Commissione UE e terapie di conversione

La Commissione europea, tramite raccomandazione, invita gli Stati membri a vietare le terapie di conversione. Ma è un documento non vincolante.

Gender Watch 18_05_2026

Il Parlamento europeo aveva votato un report sulla situazione dei diritti fondamentali nell’UE. Nel paragrafo 57 si vietavano le cosiddette terapie di conversione, ossia l’accompagnamento psicologico di persone omosessuali e transessuali.

La Commissione europea ha bocciato questo paragrafo, o meglio ha prodotto solo una raccomandazione, che è un atto non vincolante per i Paesi UE. La raccomandazione verrà adottata nel 2027.

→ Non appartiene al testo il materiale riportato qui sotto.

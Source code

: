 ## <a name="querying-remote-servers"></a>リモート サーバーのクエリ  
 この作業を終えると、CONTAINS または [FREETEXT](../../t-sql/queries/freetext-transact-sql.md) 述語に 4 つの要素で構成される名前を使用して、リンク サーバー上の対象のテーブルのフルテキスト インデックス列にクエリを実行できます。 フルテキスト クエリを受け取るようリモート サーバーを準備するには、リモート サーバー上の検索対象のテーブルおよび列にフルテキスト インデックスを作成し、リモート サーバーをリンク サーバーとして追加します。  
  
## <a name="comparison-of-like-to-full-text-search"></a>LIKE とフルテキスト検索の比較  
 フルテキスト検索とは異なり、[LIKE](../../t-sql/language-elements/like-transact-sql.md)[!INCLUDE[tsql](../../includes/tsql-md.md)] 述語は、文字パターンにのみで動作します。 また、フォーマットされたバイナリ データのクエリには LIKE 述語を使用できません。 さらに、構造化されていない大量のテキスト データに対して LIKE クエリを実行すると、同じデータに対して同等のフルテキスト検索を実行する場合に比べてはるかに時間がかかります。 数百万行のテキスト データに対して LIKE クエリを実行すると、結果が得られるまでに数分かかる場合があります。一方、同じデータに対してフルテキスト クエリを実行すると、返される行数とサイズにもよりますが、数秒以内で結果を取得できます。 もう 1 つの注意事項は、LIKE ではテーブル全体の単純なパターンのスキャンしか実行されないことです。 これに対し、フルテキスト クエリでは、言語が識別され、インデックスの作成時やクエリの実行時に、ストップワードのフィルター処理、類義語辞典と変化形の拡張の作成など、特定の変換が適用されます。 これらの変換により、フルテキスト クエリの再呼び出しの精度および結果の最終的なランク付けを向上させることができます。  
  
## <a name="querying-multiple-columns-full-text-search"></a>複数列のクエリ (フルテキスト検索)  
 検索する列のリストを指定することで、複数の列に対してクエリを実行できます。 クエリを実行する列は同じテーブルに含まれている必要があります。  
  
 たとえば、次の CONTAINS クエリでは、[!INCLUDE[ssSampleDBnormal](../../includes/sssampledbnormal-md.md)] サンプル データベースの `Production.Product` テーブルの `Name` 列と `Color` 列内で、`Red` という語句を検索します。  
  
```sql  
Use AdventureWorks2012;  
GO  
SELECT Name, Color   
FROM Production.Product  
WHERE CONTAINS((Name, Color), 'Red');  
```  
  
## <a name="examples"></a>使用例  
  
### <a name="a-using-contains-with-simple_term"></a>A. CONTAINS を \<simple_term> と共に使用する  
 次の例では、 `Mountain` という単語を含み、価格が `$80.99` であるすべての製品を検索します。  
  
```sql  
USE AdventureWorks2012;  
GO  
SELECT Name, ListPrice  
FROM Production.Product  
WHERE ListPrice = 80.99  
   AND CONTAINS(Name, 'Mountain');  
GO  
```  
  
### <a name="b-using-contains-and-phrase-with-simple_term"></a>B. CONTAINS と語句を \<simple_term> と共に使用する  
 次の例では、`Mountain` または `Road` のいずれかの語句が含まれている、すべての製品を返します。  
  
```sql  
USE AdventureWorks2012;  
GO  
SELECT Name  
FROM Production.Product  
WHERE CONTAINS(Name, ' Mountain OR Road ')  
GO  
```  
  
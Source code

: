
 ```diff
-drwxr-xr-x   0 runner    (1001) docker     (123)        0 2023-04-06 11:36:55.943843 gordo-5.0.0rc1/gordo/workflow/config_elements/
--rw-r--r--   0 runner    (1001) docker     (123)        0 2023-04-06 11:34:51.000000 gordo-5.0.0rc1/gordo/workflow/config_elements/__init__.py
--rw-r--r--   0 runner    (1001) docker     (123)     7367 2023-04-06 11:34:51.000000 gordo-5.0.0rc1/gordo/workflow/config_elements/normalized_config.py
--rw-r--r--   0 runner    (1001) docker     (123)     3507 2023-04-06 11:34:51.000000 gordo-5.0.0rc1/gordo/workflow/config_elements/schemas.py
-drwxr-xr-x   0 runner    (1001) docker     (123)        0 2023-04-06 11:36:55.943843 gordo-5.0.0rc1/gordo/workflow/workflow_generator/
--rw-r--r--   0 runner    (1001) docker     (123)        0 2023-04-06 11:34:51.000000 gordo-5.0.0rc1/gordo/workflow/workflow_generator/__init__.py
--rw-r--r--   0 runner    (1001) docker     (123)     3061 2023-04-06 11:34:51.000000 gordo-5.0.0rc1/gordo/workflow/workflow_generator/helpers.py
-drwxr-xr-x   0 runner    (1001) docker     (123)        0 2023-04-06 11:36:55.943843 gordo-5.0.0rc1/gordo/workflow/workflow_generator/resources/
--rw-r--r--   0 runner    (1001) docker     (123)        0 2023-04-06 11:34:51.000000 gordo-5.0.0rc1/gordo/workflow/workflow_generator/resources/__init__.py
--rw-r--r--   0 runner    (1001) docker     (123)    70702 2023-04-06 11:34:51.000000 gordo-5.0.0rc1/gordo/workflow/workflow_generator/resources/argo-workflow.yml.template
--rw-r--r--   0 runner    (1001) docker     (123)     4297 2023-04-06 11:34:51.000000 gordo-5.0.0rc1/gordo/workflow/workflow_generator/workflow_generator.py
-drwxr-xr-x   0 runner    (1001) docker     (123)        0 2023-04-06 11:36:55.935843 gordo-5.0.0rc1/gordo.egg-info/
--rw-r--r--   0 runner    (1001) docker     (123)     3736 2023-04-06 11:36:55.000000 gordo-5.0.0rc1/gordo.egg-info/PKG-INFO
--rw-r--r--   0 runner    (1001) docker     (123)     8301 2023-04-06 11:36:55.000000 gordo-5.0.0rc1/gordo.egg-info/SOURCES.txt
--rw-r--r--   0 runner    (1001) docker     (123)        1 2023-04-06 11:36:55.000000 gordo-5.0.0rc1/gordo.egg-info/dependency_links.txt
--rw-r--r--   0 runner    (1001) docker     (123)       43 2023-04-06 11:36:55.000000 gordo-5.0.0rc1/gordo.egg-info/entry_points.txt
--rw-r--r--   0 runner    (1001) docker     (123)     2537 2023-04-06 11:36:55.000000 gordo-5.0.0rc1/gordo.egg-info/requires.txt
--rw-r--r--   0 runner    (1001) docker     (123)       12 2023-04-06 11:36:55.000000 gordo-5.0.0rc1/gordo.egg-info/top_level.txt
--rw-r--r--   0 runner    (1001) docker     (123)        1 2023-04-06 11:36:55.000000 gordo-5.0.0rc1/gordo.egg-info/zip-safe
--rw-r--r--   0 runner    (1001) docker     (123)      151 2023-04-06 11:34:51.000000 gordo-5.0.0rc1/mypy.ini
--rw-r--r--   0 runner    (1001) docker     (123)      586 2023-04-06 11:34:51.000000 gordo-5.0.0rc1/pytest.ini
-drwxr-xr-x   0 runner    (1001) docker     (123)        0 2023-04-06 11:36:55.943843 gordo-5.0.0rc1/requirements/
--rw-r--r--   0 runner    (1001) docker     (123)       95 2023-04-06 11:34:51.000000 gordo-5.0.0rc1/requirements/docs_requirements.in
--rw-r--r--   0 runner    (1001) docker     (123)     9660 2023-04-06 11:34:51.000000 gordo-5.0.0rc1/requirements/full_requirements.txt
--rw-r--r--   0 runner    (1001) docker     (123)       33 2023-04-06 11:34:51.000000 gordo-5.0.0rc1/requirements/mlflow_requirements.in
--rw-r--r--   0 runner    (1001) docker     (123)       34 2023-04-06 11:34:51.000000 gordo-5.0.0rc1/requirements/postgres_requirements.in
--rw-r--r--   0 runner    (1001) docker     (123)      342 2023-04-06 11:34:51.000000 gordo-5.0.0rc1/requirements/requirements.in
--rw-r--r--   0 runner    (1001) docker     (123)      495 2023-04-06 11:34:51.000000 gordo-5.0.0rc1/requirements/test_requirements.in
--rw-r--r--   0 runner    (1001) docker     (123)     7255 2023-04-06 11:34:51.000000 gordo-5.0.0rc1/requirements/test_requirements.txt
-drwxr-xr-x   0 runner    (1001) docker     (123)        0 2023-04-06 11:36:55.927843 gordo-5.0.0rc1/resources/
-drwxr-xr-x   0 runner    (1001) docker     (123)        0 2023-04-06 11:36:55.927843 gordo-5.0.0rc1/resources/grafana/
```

Nel comunicato stampa del 13 maggio la Commissione così scrive: «Le pratiche di conversione si basano sulla falsa convinzione che le persone LGBTIQ+ siano malate. […] La Commissione ha esaminato le possibili basi giuridiche e intende adottare una raccomandazione invitando gli Stati membri a vietare le pratiche di conversione. Ogni persona della comunità LGBTIQ+ dovrebbe poter essere sé stessa, vivere con orgoglio la propria vita, libera da violenza, discriminazioni e paura. La Commissione adotterà la raccomandazione nel 2027, impegnandosi nel frattempo a sostenere gli Stati nei loro sforzi per vietare queste pratiche dannose. Accanto alla raccomandazione, saranno proposte misure complementari.

La presidente Ursula von der Leyen ha dichiarato: "Oggi ci impegniamo ad adottare una raccomandazione agli Stati membri, esortandoli a vietare le pratiche di conversione in tutta l'UE. Non c'è posto per loro nella nostra Unione. L'UE è orgogliosa di sostenere la comunità LGBTIQ+ e ribadisce la sua visione di un'Unione dell'uguaglianza, un luogo in cui tutti possano vivere liberamente, apertamente e autenticamente"».

In breve la Commissione europea si deve mostrare pro-LGBT, ma nello stesso tempo sa che non ha ancora l’autorità per imporre questo tipo di divieti in tutta Europa.